EL MERCADO DEL RENTING
Las empresas de renting ofrecen sus servicios a todos los ramos de las industrias y los servicios. Por su naturaleza, son propicias aquellas que empresas que explotan su actividad mediante el uso constante de unidades vehiculares. Para ello, cualquier operador de renting tiene que tener en su stock, distintas alternativas de vehículos, ya sea que se trate con particulares o grandes empresas. Un particular puede demandar un coche confortable para paseo, un trabajador autónomo puede necesitar un coche económico para desempeñar su actividad laboral, mientras que una empresa constructora puede necesitar vehículos de gran porte que se adapten a su estructura de negocios.
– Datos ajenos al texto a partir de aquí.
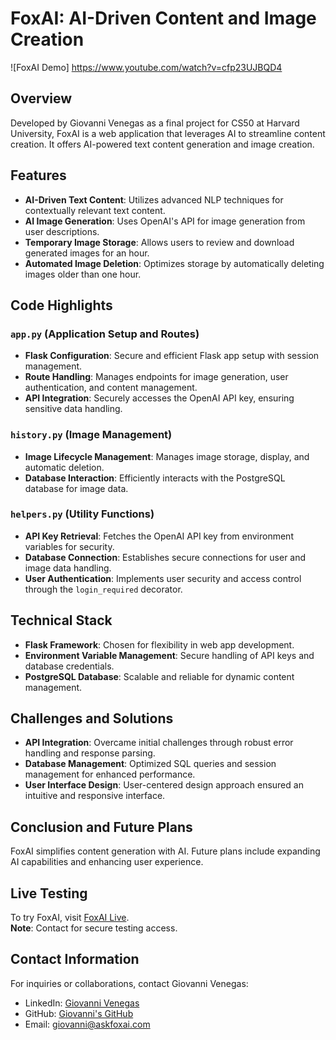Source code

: # FoxAI: AI-Driven Content and Image Creation

![FoxAI Demo] https://www.youtube.com/watch?v=cfp23UJBQD4
 
## Overview

Developed by Giovanni Venegas as a final project for CS50 at Harvard University, FoxAI is a web application that leverages AI to streamline content creation. It offers AI-powered text content generation and image creation.

## Features

- **AI-Driven Text Content**: Utilizes advanced NLP techniques for contextually relevant text content.
- **AI Image Generation**: Uses OpenAI's API for image generation from user descriptions.
- **Temporary Image Storage**: Allows users to review and download generated images for an hour.
- **Automated Image Deletion**: Optimizes storage by automatically deleting images older than one hour.

## Code Highlights

### `app.py` (Application Setup and Routes)

- **Flask Configuration**: Secure and efficient Flask app setup with session management.
- **Route Handling**: Manages endpoints for image generation, user authentication, and content management.
- **API Integration**: Securely accesses the OpenAI API key, ensuring sensitive data handling.

### `history.py` (Image Management)

- **Image Lifecycle Management**: Manages image storage, display, and automatic deletion.
- **Database Interaction**: Efficiently interacts with the PostgreSQL database for image data.

### `helpers.py` (Utility Functions)

- **API Key Retrieval**: Fetches the OpenAI API key from environment variables for security.
- **Database Connection**: Establishes secure connections for user and image data handling.
- **User Authentication**: Implements user security and access control through the `login_required` decorator.

## Technical Stack

- **Flask Framework**: Chosen for flexibility in web app development.
- **Environment Variable Management**: Secure handling of API keys and database credentials.
- **PostgreSQL Database**: Scalable and reliable for dynamic content management.

## Challenges and Solutions

- **API Integration**: Overcame initial challenges through robust error handling and response parsing.
- **Database Management**: Optimized SQL queries and session management for enhanced performance.
- **User Interface Design**: User-centered design approach ensured an intuitive and responsive interface.

## Conclusion and Future Plans

FoxAI simplifies content generation with AI. Future plans include expanding AI capabilities and enhancing user experience.

## Live Testing

To try FoxAI, visit [FoxAI Live](http://3.138.126.105/login).  
**Note**: Contact for secure testing access.

## Contact Information

For inquiries or collaborations, contact Giovanni Venegas:
- LinkedIn: [Giovanni Venegas](https://www.linkedin.com/in/giovannivenegas/)
- GitHub: [Giovanni's GitHub](https://github.com/Giovanniv)
- Email: [giovanni@askfoxai.com](mailto:giovanni@askfoxai.com)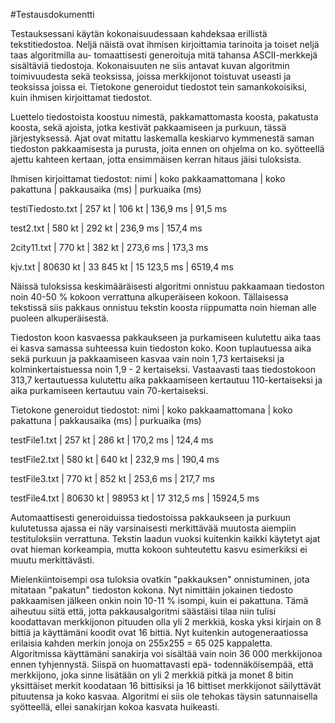 #Testausdokumentti

Testauksessani käytän kokonaisuudessaan kahdeksaa erillistä tekstitiedostoa. Neljä
näistä ovat ihmisen kirjoittamia tarinoita ja toiset neljä taas algoritmilla au-
tomaattisesti generoituja mitä tahansa ASCII-merkkejä sisältäviä tiedostoja.
Kokonaisuuten ne siis antavat kuvan algoritmin toimivuudesta sekä teoksissa,
joissa merkkijonot toistuvat useasti ja teoksissa joissa ei. Tietokone generoidut 
tiedostot tein samankokoisiksi, kuin ihmisen kirjoittamat tiedostot.

Luettelo tiedostoista koostuu nimestä, pakkamattomasta koosta, pakatusta 
koosta, sekä ajoista, jotka kestivät pakkaamiseen ja purkuun, tässä 
järjestyksessä. Ajat ovat mitattu laskemalla keskiarvo kymmenestä saman 
tiedoston pakkaamisesta ja purusta, joita ennen on ohjelma on ko. syötteellä
ajettu kahteen kertaan, jotta ensimmäisen kerran hitaus jäisi tuloksista.

Ihmisen kirjoittamat tiedostot:
nimi | koko pakkaamattomana | koko pakattuna | pakkausaika (ms) | purkuaika (ms)
 
testiTiedosto.txt | 257 kt | 106 kt | 136,9 ms | 91,5 ms

test2.txt | 580 kt | 292 kt | 236,9 ms | 157,4 ms

2city11.txt | 770 kt | 382 kt | 273,6 ms | 173,3 ms

kjv.txt | 80630 kt | 33 845 kt | 15 123,5 ms | 6519,4 ms


Näissä tuloksissa keskimääräisesti algoritmi onnistuu pakkaamaan tiedoston noin 40-50 %
kokoon verrattuna alkuperäiseen kokoon. Tällaisessa tekstissä siis pakkaus onnistuu
tekstin koosta riippumatta noin hieman alle puoleen alkuperäisestä.

Tiedoston koon kasvaessa pakkaukseen ja purkamiseen kulutettu aika taas ei kasva 
samassa suhteessa kuin tiedoston koko. Koon tuplautuessa aika sekä purkuun ja
pakkaamiseen kasvaa vain noin 1,73 kertaiseksi ja kolminkertaistuessa noin 
1,9 - 2 kertaiseksi. Vastaavasti taas tiedostokoon 313,7 kertautuessa kulutettu 
aika pakkaamiseen kertautuu 110-kertaiseksi ja aika purkamiseen kertautuu vain 
70-kertaiseksi.

Tietokone generoidut tiedostot:
nimi | koko pakkaamattomana | koko pakattuna | pakkausaika (ms) | purkuaika (ms)
 
testFile1.txt | 257 kt | 286 kt | 170,2 ms | 124,4 ms

testFile2.txt | 580 kt | 640 kt | 232,9 ms | 190,4 ms

testFile3.txt | 770 kt | 852 kt | 253,6 ms | 217,7 ms

testFile4.txt | 80630 kt | 98953 kt | 17 312,5 ms | 15924,5 ms


Automaattisesti generoiduissa tiedostoissa pakkaukseen ja purkuun kulutetussa 
ajassa ei näy varsinaisesti merkittävää muutosta aiempiin testituloksiin 
verrattuna. Tekstin laadun vuoksi kuitenkin kaikki käytetyt ajat ovat hieman 
korkeampia, mutta kokoon suhteutettu kasvu esimerkiksi ei muutu merkittävästi.

Mielenkiintoisempi osa tuloksia ovatkin "pakkauksen" onnistuminen, jota mitataan
"pakatun" tiedoston kokona. Nyt nimittäin jokainen tiedosto pakkaamisen jälkeen 
onkin noin 10-11 % isompi, kuin ei pakattuna. Tämä aiheutuu siitä että, jotta 
pakkausalgoritmi säästäisi tilaa niin tulisi koodattavan merkkijonon pituuden 
olla yli 2 merkkiä, koska yksi kirjain on 8 bittiä ja käyttämäni koodit ovat 16 
bittiä. Nyt kuitenkin autogeneraatiossa erilaisia kahden merkin jonoja on 
255x255 = 65 025 kappaletta. Algoritmissa käyttämäni sanakirja voi sisältää 
vain noin 36 000 merkkijonoa ennen tyhjennystä. Siispä on huomattavasti epä-
todennäköisempää, että merkkijono, joka sinne lisätään on yli 2 merkkiä pitkä 
ja monet 8 bitin yksittäiset merkit koodataan 16 bittisiksi ja 16 bittiset 
merkkijonot säilyttävät pituutensa ja koko kasvaa. Algoritmi ei siis ole 
tehokas täysin satunnaisella syötteellä, ellei sanakirjan kokoa kasvata 
huikeasti.


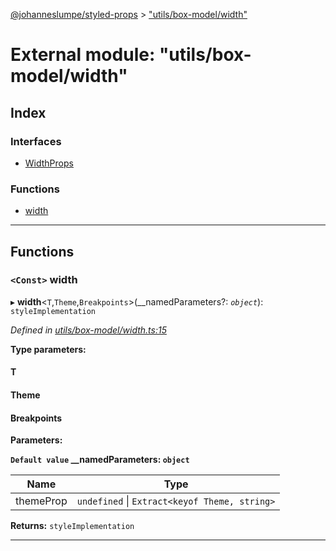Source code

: [@johanneslumpe/styled-props](../README.md) > ["utils/box-model/width"](../modules/_utils_box_model_width_.md)

# External module: "utils/box-model/width"

## Index

### Interfaces

* [WidthProps](../interfaces/_utils_box_model_width_.widthprops.md)

### Functions

* [width](_utils_box_model_width_.md#width)

---

## Functions

<a id="width"></a>

### `<Const>` width

▸ **width**<`T`,`Theme`,`Breakpoints`>(__namedParameters?: *`object`*): `styleImplementation`

*Defined in [utils/box-model/width.ts:15](https://github.com/johanneslumpe/styled-props/blob/8e709f1/src/utils/box-model/width.ts#L15)*

**Type parameters:**

#### T 
#### Theme 
#### Breakpoints 
**Parameters:**

**`Default value` __namedParameters: `object`**

| Name | Type |
| ------ | ------ |
| themeProp | `undefined` \| `Extract<keyof Theme, string>` |

**Returns:** `styleImplementation`

___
De acuerdo al nivel de participación, las empresas de renting definen su perfil de usuarios para ofrecer sus servicios de alquiler de coches. En lo que refiere a los procesos de expansión en la actividad, la gran mayoría de las empresas comienzan sus operaciones con particulares ofreciendo vehículos de costos reducidos y, en la medida en que la actividad lo permite se accede a otros sectores de interés. Con un capital que lo permita, se puede acceder a sectores más demandantes, como el de las Pymes, y explotar un marcado más masivo, en término de demanda de unidades. Las grandes empresas de renting cuentan con la capacidad de operar, no solo con las grandes empresas del mercado nacional, sino también efectuar acuerdos con entidades extranjeras, aumentando aún más sus límites de comercialización. Al operar con grandes volúmenes de unidades, se pueden establecer acuerdos de negocios con las automotrices para operar directamente con coches de fábrica, evitando los intermediarios.
En la medida que la estructura de una empresa se expande, es posible dirigirse a distintos sectores de la actividad y crecer en volumen de operaciones. España cuenta en el mercado local con muchos ejemplos de este tipo, empresas que han recorrido un largo camino hasta convertirse en lo que son hoy en día.